If our living standards remain the same, our consumption remains the same,
we have to have something to balance it. And that can only come from
renewable methods.
What do you think the energy landscape will look like in another fifty
years?
You can look at it from two perspectives: You can be isolationist, where
you produce your own power, you keep your own power and any excess you can
give, or sell, to the grid.
But let’s suppose you have a system where the sun never sets. That’s a
fundamental thing; the sun is always shining somewhere in the world. What
if we put PV systems at 35 degrees north and south of the equator, a band
right around the world? From the U.S. to Canada we’ve got a grid system,
we’re connected. We’re connected to Alaska. We’re only 30 miles or so away
from Russia over the Behring Straits, so the grid can jump over easily to
Russia. That opens the whole of Russia to Europe. It’s not really such a
big deal. We’ve put cables under the Atlantic, which is thousands of
miles. You grid from Alaska, and that releases Russia and Europe. Italy,
France and mostly all of Europe are all gridded anyway. Then you hop from
the Straits of Gibraltar to Africa. You grid south from the US to the
Panama Canal and to South America.
Now you’ve got a grid around the world. Then there’s no such thing as peak
power. At the moment what is happening is you’ve got these peaks of
electricity, and that’s what kills everything. You need huge standby
generation machines to cope with the peak. Sixty percent of all the money
spent on utilities is spent on addressing the peak. It costs hundreds of
millions for only three or four hours a day. Just imagine if you had a
global solar array system all interconnected. So when the sun is setting
in one place, it’s rising in another place. Then there’s a continuous
amount of solar generating around the planet, feeding the whole world.
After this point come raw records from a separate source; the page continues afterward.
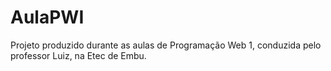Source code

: # AulaPWI
Projeto produzido durante as aulas de Programação Web 1, conduzida pelo professor Luiz, na Etec de Embu.

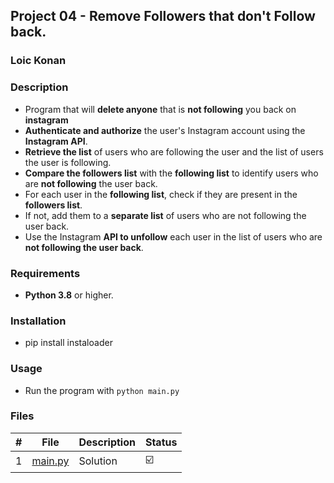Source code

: ## Project 04 - Remove Followers that don't Follow back.

### Loic Konan

### Description

- Program that will **delete anyone** that is **not following** you back on **instagram**
- **Authenticate and authorize** the user's Instagram account using the **Instagram API**.
- **Retrieve the list** of users who are following the user and the list of users the user is following.
- **Compare the followers list** with the **following list** to identify users who are **not following** the user back.
- For each user in the **following list**, check if they are present in the **followers list**.
- If not, add them to a **separate list** of users who are not following the user back.
- Use the Instagram **API to unfollow** each user in the list of users who are **not following the user back**.

### Requirements

- **Python 3.8** or higher.

### Installation

- pip install instaloader
  
### Usage

- Run the program with `python main.py`

### Files

|   #   | File               | Description | Status                  |
| :---: | ------------------ | ----------- | ----------------------- |
|   1   | [main.py](main.py) | Solution    | :ballot_box_with_check: |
It’s a different perspective. Of course, there may be security problems,
but that’s nothing compared to the security problems we are currently
facing with oil. The amount of energy the sun produces in one hour is
enough to power the world for one whole year. That’s’ where I’m coming
from. Only we could do this as Americans, because we foster and nourish
the entrepreneurial spirit and are historically most famous for our
ingenuity. This, in my humble opinion, is our most valuable national
product.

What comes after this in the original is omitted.